EXERCISE: Provide the number of lines in the material containing the word "description", with nothing added.

MATERIAL PROVIDED:

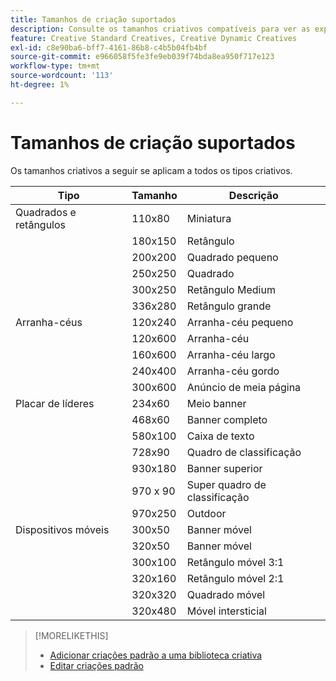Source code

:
 ```yaml
---
title: Tamanhos de criação suportados
description: Consulte os tamanhos criativos compatíveis para ver as experiências do anúncio.
feature: Creative Standard Creatives, Creative Dynamic Creatives
exl-id: c8e90ba6-bff7-4161-86b8-c4b5b04fb4bf
source-git-commit: e966058f5fe3fe9eb039f74bda8ea950f717e123
workflow-type: tm+mt
source-wordcount: '113'
ht-degree: 1%

---
```


# Tamanhos de criação suportados

<!-- verify the description for 320x160 (I'm guessing mobile 2:1 rectangle?) and 930x180 (GGL says top banner)?)  -->

Os tamanhos criativos a seguir se aplicam a todos os tipos criativos.

<!-- 
| Squares and Rectangles | 110x80 | Thumbnail |
| | 640x360 | Video |
-->

| Tipo | Tamanho | Descrição |
| --- | --- | --- |
| Quadrados e retângulos | 110x80 | Miniatura |
| | 180x150 | Retângulo |
| | 200x200 | Quadrado pequeno |
| | 250x250 | Quadrado |
| | 300x250 | Retângulo Medium |
| | 336x280 | Retângulo grande |
| Arranha-céus | 120x240 | Arranha-céu pequeno |
| | 120x600 | Arranha-céu |
| | 160x600 | Arranha-céu largo |
| | 240x400 | Arranha-céu gordo |
| | 300x600 | Anúncio de meia página |
| Placar de líderes | 234x60 | Meio banner |
| | 468x60 | Banner completo |
| | 580x100 | Caixa de texto |
| | 728x90 | Quadro de classificação |
| | 930x180 | Banner superior |
| | 970 x 90 | Super quadro de classificação |
| | 970x250 | Outdoor |
| Dispositivos móveis | 300x50 | Banner móvel |
| | 320x50 | Banner móvel |
| | 300x100 | Retângulo móvel 3:1 |
| | 320x160 | Retângulo móvel 2:1 |
| | 320x320 | Quadrado móvel |
| | 320x480 | Móvel intersticial |

>[!MORELIKETHIS]
>
>* [Adicionar criações padrão a uma biblioteca criativa](creative-add-standard.md)
>* [Editar criações padrão](/help/creative/creative-libraries/creative-edit-standard.md)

TASK ANSWER: 2